Às 18h40, a inteligência militar acreditava que muitos terroristas pretendiam fugir juntos de volta para a Faixa de Gaza, de forma organizada. Este foi perto de Kibutz Be'eri, Kfar Azza e Kissufim. Depois disso, o exército lançou ataques de artilharia na área de cerca fronteiriça, muito perto de algumas dessas comunidades. Pouco depois, projéteis foram disparados contra o posto fronteiriço de Erez. As IDF dizem que não têm conhecimento de nenhum civil ferido nesses bombardeios.
Fogo irrestrito
Um caso em que se sabe que civis foram atingidos, um caso que recebeu ampla cobertura, ocorreu na casa de Pessi Cohen no Kibutz Be'eri. 14 reféns foram mantidos na casa enquanto as FDI a atacavam, com 13 deles mortos. Nas próximas semanas, as IDF devem publicar os resultados de sua investigação do incidente, que responderá à pergunta se o brigadeiro-general Barak Hiram, comandante da Divisão 99 que estava encarregado das operações em Be'eri em 7 de outubro, estava empregando o procedimento Hannibal. Ele ordenou que o tanque avançasse mesmo à custa de baixas civis, como afirmou em uma entrevista que deu mais tarde ao New York Times?Ao longo de todos os meses que se passaram, as IDF recusaram-se a dizer se este procedimento foi utilizado contra civis que tinham sido feitos reféns. Agora parece que, mesmo que a resposta seja positiva, a pergunta pode ter sido apenas parcial. As ações de Hiram podem ter sido simplesmente congruentes com a forma como as IDF operaram naquele dia.
Até onde o Haaretz sabe, mesmo às 21h33 essa ainda era a situação no terreno.
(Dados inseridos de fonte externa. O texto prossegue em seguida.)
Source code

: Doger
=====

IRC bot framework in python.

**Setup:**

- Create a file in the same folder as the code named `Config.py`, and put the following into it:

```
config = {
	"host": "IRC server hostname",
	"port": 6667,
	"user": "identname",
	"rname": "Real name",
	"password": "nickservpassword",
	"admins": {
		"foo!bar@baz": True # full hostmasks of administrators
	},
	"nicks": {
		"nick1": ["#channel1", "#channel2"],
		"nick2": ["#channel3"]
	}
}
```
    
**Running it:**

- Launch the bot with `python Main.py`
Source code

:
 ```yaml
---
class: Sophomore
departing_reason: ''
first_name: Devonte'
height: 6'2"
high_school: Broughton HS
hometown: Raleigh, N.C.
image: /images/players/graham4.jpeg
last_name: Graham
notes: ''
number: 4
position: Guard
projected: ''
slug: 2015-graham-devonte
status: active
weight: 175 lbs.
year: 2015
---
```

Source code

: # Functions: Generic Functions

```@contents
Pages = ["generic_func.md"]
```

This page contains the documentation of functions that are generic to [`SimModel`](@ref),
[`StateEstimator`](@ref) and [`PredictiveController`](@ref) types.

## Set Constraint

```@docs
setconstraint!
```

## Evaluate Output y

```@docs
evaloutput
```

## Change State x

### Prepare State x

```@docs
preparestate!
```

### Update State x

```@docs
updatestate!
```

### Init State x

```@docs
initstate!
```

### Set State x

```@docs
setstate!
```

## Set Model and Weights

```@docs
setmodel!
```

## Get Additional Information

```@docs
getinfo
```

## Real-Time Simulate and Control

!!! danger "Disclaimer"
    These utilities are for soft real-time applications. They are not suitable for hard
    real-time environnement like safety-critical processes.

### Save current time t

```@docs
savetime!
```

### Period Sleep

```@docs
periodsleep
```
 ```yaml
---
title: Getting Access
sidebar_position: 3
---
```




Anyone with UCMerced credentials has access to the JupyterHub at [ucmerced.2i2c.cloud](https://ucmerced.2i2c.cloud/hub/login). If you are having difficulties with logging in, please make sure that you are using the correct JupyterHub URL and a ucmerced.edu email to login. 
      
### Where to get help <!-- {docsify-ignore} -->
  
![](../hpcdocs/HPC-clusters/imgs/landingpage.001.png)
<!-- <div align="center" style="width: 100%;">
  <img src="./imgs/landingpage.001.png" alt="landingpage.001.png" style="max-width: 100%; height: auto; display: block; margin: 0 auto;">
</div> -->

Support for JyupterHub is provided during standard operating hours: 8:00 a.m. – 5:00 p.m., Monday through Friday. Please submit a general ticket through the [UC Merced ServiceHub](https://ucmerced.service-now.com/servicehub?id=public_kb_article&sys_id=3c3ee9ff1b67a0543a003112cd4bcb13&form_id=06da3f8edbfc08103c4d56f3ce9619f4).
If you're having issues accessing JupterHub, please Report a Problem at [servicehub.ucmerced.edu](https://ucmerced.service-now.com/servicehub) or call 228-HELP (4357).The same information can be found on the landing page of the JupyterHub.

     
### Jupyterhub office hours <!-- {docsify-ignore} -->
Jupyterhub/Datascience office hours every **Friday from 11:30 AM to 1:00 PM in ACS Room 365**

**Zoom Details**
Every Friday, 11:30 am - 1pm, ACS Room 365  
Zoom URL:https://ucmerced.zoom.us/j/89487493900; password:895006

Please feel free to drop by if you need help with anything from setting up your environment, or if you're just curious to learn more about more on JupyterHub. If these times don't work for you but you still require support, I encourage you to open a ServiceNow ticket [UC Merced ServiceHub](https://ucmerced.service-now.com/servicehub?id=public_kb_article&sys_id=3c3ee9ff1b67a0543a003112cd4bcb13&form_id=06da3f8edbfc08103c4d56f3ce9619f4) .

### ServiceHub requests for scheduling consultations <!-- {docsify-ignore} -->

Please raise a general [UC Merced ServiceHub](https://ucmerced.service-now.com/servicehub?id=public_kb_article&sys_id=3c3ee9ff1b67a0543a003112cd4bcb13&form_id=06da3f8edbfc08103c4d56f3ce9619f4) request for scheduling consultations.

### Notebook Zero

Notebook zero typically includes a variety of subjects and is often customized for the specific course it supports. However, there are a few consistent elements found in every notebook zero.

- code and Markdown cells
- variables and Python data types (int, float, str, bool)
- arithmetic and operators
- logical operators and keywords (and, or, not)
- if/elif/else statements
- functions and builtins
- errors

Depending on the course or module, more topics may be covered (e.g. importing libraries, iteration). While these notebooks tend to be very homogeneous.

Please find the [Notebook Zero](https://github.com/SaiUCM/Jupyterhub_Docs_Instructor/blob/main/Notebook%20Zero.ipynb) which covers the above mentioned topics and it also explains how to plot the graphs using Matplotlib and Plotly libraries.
Naquela época, havia uma outra ordem do Comando Sul: fechar toda a área de fronteira com tanques. Na verdade, todas as forças da área receberam permissão para abrir fogo contra qualquer pessoa que se aproximasse da área de fronteira, sem quaisquer restrições.
O porta-voz das IDF respondeu dizendo que "o exército está lutando há seis meses em alta intensidade em várias frentes, focado em alcançar os objetivos da guerra. Em paralelo, as IDF começaram a conduzir investigações internas sobre o que aconteceu em 7 de outubro e no período anterior. O objetivo dessas investigações é aprender e tirar lições que possam ser usadas para continuar a batalha. Quando essas investigações forem concluídas, os resultados serão apresentados ao público com transparência."